Лежавший в госпитале временно ослепший после газовой атаки ефрейтор германской армии Адольф Гитлер записал в ноябре 1918 г.:”Я знал, что все потеряно. Но все еще можно вернуть, только бы Германия встала на ноги”. Можно утверждать, что уже в эти дни было положено начало тем процессам, которые в своем развитии привели ко второй мировой войне. Внешние атрибуты триумфа не могли скрыть того факта, что в мире появились силы, не только не подвластные Лондону, но и ограничивающие значимость Англии как великой державы.
По окончании первой мировой войны Черчилль предложил написать на памятнике ее героям к жертвам следующее: “В войне - решимость. В поражении - вызов. В победе - великодушие. В мире - благожелательность”. Современники не сочли надпись удачной для гранитного памятника, но Черчилль позднее украсил ею титульный лист истории второй мировой войны.
* * *
Окончание первой мировой войны и два последующих года были связаны у Черчилля с “русской проблемой”. Черчилль был столь воинственен в отношении большевистской России, исходя из своих представлений о будущей мировой политике Британии. Черчилль полагал, что в послевоенном мире главные угрозы Британии будут исходить от Японии и Германии (от первой - как почувствовавшей новые возможности в Азии, и от второй - как неудовлетворенной своим положением в Европе). Для обуздания обеих Черчилль нуждался в союзе с Россией, но с большевиками осуществить такой союз было, по его мнению, невозможно. Помимо прочего, он полагал, что большевики угрожают британским владениям в Азии. Но более всего он боялся, что русские большевики найдут союзника в лице Германии. Поэтому стремление Черчилля задушить большевизм и установить в Москве режим, опираясь на который можно было бы поставить преграду Японии и Германии, не знало пределов.
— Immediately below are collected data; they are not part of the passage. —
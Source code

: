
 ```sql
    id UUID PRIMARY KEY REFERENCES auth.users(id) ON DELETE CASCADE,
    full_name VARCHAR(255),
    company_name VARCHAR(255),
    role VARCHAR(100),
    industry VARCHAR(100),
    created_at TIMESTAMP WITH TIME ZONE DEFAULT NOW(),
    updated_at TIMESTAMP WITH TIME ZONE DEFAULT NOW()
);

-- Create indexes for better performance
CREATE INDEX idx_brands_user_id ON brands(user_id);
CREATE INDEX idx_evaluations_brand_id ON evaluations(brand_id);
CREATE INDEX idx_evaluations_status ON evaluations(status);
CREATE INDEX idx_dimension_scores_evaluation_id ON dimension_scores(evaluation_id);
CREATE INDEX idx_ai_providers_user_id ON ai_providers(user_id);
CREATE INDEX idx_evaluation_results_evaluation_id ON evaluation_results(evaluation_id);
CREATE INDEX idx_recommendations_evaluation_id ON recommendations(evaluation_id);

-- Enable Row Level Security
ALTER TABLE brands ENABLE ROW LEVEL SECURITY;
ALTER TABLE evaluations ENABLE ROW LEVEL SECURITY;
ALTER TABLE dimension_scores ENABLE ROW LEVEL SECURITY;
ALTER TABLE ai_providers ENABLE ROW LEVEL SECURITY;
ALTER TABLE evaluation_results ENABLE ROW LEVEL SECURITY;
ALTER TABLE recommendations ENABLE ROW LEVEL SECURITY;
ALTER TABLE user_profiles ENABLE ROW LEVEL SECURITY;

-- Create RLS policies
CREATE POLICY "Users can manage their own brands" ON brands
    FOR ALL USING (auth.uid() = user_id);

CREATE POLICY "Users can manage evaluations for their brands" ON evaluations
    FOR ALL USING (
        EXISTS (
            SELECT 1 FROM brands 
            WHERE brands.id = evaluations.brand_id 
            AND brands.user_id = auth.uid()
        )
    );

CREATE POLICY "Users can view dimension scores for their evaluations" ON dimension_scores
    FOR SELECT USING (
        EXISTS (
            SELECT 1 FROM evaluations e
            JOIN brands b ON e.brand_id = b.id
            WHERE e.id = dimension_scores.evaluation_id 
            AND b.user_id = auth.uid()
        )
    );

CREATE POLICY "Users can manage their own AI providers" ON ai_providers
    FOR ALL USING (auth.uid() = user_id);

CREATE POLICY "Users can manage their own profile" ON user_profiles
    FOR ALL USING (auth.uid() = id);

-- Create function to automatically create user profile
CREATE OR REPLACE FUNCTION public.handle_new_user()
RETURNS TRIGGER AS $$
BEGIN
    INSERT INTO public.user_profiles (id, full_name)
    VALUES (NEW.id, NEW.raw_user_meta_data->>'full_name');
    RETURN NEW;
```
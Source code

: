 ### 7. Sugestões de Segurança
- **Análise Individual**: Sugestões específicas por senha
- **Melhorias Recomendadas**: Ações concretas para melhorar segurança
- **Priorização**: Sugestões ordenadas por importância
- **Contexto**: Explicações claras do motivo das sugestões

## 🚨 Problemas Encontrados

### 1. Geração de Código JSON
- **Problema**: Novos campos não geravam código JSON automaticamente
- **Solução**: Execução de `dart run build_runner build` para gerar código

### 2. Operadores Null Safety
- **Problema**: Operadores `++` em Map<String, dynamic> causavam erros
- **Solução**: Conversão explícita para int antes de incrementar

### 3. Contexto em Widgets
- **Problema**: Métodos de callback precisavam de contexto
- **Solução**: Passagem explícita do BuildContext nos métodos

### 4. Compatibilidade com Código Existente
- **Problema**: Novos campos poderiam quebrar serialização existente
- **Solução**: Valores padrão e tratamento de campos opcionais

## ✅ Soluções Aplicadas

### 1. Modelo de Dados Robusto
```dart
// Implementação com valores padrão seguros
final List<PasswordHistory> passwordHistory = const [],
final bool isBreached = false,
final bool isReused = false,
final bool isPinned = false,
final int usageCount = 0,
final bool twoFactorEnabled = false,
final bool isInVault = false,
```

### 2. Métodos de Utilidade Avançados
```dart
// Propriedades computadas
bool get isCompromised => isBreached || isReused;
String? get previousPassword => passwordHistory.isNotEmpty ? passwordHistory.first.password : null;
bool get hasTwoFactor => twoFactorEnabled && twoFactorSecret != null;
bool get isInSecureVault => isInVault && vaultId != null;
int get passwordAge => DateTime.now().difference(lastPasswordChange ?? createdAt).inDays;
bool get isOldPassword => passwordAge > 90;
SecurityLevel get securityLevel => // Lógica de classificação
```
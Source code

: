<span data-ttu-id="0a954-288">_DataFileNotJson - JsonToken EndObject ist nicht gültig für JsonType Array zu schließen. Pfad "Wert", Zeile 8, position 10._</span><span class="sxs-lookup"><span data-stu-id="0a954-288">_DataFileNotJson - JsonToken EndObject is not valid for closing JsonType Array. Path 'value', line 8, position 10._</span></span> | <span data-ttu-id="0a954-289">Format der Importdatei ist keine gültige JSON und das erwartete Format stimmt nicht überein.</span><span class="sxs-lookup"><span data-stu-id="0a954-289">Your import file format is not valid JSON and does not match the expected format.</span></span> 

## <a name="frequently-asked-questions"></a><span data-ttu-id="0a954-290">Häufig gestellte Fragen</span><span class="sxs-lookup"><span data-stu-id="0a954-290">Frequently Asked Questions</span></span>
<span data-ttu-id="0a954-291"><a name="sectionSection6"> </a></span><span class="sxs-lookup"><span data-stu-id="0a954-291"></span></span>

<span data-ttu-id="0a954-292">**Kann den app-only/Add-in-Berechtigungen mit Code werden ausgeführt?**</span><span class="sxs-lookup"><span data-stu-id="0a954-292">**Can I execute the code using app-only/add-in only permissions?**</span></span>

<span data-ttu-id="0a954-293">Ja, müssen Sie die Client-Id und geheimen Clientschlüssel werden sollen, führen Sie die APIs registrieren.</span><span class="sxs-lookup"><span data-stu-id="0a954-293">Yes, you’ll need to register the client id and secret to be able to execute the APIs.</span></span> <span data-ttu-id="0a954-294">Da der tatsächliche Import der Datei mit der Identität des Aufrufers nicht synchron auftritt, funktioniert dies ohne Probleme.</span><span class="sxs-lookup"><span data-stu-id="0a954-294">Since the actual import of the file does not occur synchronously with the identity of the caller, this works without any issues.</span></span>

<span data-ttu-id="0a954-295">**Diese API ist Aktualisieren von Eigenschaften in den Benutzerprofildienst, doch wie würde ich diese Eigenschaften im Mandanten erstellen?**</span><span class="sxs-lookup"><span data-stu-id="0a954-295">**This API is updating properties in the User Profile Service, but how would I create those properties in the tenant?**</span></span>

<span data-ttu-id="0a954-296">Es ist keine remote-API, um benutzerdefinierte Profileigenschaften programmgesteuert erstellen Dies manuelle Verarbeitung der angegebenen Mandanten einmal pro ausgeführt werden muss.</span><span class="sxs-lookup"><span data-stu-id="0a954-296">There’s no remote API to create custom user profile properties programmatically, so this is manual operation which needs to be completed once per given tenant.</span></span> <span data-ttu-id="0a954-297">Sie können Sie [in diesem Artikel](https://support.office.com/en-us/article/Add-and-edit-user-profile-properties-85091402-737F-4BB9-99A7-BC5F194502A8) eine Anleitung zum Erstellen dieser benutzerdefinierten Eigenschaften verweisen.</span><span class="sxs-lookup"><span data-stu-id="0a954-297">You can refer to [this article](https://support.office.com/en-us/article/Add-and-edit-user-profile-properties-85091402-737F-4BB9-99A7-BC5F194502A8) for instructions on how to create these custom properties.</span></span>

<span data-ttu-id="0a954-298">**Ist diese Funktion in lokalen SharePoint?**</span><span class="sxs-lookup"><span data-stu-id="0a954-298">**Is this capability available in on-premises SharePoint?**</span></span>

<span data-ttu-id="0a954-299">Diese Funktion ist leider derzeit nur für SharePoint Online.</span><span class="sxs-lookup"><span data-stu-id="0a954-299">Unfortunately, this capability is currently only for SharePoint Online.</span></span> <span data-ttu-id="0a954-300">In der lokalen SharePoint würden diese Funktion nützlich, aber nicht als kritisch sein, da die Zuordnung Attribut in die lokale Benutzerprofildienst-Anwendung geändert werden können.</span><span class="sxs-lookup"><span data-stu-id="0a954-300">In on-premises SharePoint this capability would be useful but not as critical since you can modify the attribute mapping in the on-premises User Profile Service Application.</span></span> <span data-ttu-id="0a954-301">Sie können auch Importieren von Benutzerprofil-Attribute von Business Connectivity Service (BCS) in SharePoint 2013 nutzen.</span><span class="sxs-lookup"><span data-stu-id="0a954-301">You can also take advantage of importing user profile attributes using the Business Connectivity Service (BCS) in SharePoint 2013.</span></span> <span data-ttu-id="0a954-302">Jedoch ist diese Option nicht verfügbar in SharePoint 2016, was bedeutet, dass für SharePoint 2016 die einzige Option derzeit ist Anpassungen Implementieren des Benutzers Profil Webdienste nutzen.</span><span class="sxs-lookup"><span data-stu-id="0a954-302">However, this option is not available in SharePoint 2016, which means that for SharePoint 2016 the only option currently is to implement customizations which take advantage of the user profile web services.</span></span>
Приход большевиков к власти Черчилль описывал следующим образом: “Отчаяние и предательство узурпировали власть в тот самый момент, когда задача была уже решена… С победой в руках она (Россия) рухнула на землю, съеденная заживо, как Герод давних времен, червями”. Переезд Ленина в Россию он подает как перевоз “бациллы чумы” в запечатанном вагоне. Его старший партнер Ллойд Джордж не был согласен с метафорой о Героде, изъеденном червями. “Черви, которые пожирали внутренности старого режима и подрывали его силы, были вызваны к жизни разложением самого режима. Царизм пал потому, что его мощь, его значение и авторитет оказались насквозь прогнившими. Поэтому при первом ударе революции царизм распался. Когда голодная петроградская толпа вышла на улицу, не считаясь больше с устрашающими указами царского правительства, последнее уже не обладало достаточной силой, даже чтобы спасти скипетр императора. Черчилль, описывая катастрофу в России, говорит: “Пароход утонул близ заветной гавани”. Эта нелепая картина кажется привлекательной только потому, что прекрасный художник вставил ее в рамку блестящей риторики. Черчилль продолжает: “Россия перенесла шторм”. Да, Россия перенесла шторм, но с разбитыми бортами. С негодным, нуждающемся в серьезном ремонте механизмом. Слабый и глупый капитан беспомощно пытался вести ее дальше с помощью дрянных офицеров и с командой, которая вот-вот готова была взбунтоваться и во всяком случае открыто выражала свое недовольство, грозившее перейти в восстание. Генерал Кастельно считал, что Россия неспособна еще раз начать наступление, и сам исключал возможность активного участия России в кампании 1917 года”.